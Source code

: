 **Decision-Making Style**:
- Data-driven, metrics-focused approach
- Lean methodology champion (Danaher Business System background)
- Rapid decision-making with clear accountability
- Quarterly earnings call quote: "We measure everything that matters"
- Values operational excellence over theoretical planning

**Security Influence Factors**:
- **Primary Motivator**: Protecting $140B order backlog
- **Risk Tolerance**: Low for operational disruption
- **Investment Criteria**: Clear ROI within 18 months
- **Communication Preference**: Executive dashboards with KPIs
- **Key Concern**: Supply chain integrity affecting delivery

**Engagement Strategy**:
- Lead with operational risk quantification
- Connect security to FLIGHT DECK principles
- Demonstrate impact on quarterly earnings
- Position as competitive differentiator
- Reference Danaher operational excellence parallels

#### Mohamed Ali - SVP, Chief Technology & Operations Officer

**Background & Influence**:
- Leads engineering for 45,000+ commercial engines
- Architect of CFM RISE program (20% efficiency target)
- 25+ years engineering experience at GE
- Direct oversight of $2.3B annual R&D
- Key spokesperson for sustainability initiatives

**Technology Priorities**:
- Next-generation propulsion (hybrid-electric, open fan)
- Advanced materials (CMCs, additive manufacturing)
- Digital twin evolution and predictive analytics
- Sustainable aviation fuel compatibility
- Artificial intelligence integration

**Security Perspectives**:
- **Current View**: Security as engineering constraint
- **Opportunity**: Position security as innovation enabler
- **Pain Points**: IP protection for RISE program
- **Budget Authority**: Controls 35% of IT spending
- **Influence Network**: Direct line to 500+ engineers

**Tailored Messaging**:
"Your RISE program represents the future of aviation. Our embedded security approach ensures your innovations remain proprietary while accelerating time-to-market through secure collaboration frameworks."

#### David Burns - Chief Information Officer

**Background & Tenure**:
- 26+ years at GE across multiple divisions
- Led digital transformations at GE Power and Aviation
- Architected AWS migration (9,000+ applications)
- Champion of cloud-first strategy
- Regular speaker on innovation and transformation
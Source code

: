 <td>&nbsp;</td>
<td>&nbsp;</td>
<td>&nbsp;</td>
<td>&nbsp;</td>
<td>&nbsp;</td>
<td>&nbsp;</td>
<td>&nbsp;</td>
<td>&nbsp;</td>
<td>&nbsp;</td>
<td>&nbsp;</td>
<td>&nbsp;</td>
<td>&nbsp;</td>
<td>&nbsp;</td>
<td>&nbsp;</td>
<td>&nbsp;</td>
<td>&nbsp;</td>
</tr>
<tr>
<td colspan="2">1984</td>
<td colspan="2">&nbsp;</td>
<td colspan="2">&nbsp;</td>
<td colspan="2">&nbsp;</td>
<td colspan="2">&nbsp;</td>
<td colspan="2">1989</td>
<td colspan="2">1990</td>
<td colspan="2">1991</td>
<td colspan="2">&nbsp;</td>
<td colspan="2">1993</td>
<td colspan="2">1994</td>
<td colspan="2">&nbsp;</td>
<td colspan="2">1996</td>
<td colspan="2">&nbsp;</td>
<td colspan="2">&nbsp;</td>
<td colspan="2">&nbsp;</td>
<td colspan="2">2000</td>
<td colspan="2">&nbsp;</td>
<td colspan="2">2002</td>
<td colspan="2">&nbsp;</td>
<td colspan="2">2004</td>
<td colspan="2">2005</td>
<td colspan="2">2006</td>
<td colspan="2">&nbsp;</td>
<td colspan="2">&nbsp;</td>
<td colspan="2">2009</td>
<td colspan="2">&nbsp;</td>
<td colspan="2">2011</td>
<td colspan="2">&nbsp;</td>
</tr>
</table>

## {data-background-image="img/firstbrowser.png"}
* * *
▶ **Task requirements**: Take the entries above and repeat them. Alter nothing.

▶ **Solution to this exercise**:
Source code

: **Decision-Making Style**:
- Data-driven, metrics-focused approach
- Lean methodology champion (Danaher Business System background)
- Rapid decision-making with clear accountability
- Quarterly earnings call quote: "We measure everything that matters"
- Values operational excellence over theoretical planning

**Security Influence Factors**:
- **Primary Motivator**: Protecting $140B order backlog
- **Risk Tolerance**: Low for operational disruption
- **Investment Criteria**: Clear ROI within 18 months
- **Communication Preference**: Executive dashboards with KPIs
- **Key Concern**: Supply chain integrity affecting delivery

**Engagement Strategy**:
- Lead with operational risk quantification
- Connect security to FLIGHT DECK principles
- Demonstrate impact on quarterly earnings
- Position as competitive differentiator
- Reference Danaher operational excellence parallels

#### Mohamed Ali - SVP, Chief Technology & Operations Officer

**Background & Influence**:
- Leads engineering for 45,000+ commercial engines
- Architect of CFM RISE program (20% efficiency target)
- 25+ years engineering experience at GE
- Direct oversight of $2.3B annual R&D
- Key spokesperson for sustainability initiatives

**Technology Priorities**:
- Next-generation propulsion (hybrid-electric, open fan)
- Advanced materials (CMCs, additive manufacturing)
- Digital twin evolution and predictive analytics
- Sustainable aviation fuel compatibility
- Artificial intelligence integration

**Security Perspectives**:
- **Current View**: Security as engineering constraint
- **Opportunity**: Position security as innovation enabler
- **Pain Points**: IP protection for RISE program
- **Budget Authority**: Controls 35% of IT spending
- **Influence Network**: Direct line to 500+ engineers

**Tailored Messaging**:
"Your RISE program represents the future of aviation. Our embedded security approach ensures your innovations remain proprietary while accelerating time-to-market through secure collaboration frameworks."

#### David Burns - Chief Information Officer

**Background & Tenure**:
- 26+ years at GE across multiple divisions
- Led digital transformations at GE Power and Aviation
- Architected AWS migration (9,000+ applications)
- Champion of cloud-first strategy
- Regular speaker on innovation and transformation
Source code

: <td>&nbsp;</td>
<td>&nbsp;</td>
<td>&nbsp;</td>
<td>&nbsp;</td>
<td>&nbsp;</td>
<td>&nbsp;</td>
<td>&nbsp;</td>
<td>&nbsp;</td>
<td>&nbsp;</td>
<td>&nbsp;</td>
<td>&nbsp;</td>
<td>&nbsp;</td>
<td>&nbsp;</td>
<td>&nbsp;</td>
<td>&nbsp;</td>
<td>&nbsp;</td>
</tr>
<tr>
<td colspan="2">1984</td>
<td colspan="2">&nbsp;</td>
<td colspan="2">&nbsp;</td>
<td colspan="2">&nbsp;</td>
<td colspan="2">&nbsp;</td>
<td colspan="2">1989</td>
<td colspan="2">1990</td>
<td colspan="2">1991</td>
<td colspan="2">&nbsp;</td>
<td colspan="2">1993</td>
<td colspan="2">1994</td>
<td colspan="2">&nbsp;</td>
<td colspan="2">1996</td>
<td colspan="2">&nbsp;</td>
<td colspan="2">&nbsp;</td>
<td colspan="2">&nbsp;</td>
<td colspan="2">2000</td>
<td colspan="2">&nbsp;</td>
<td colspan="2">2002</td>
<td colspan="2">&nbsp;</td>
<td colspan="2">2004</td>
<td colspan="2">2005</td>
<td colspan="2">2006</td>
<td colspan="2">&nbsp;</td>
<td colspan="2">&nbsp;</td>
<td colspan="2">2009</td>
<td colspan="2">&nbsp;</td>
<td colspan="2">2011</td>
<td colspan="2">&nbsp;</td>
</tr>
</table>

## {data-background-image="img/firstbrowser.png"}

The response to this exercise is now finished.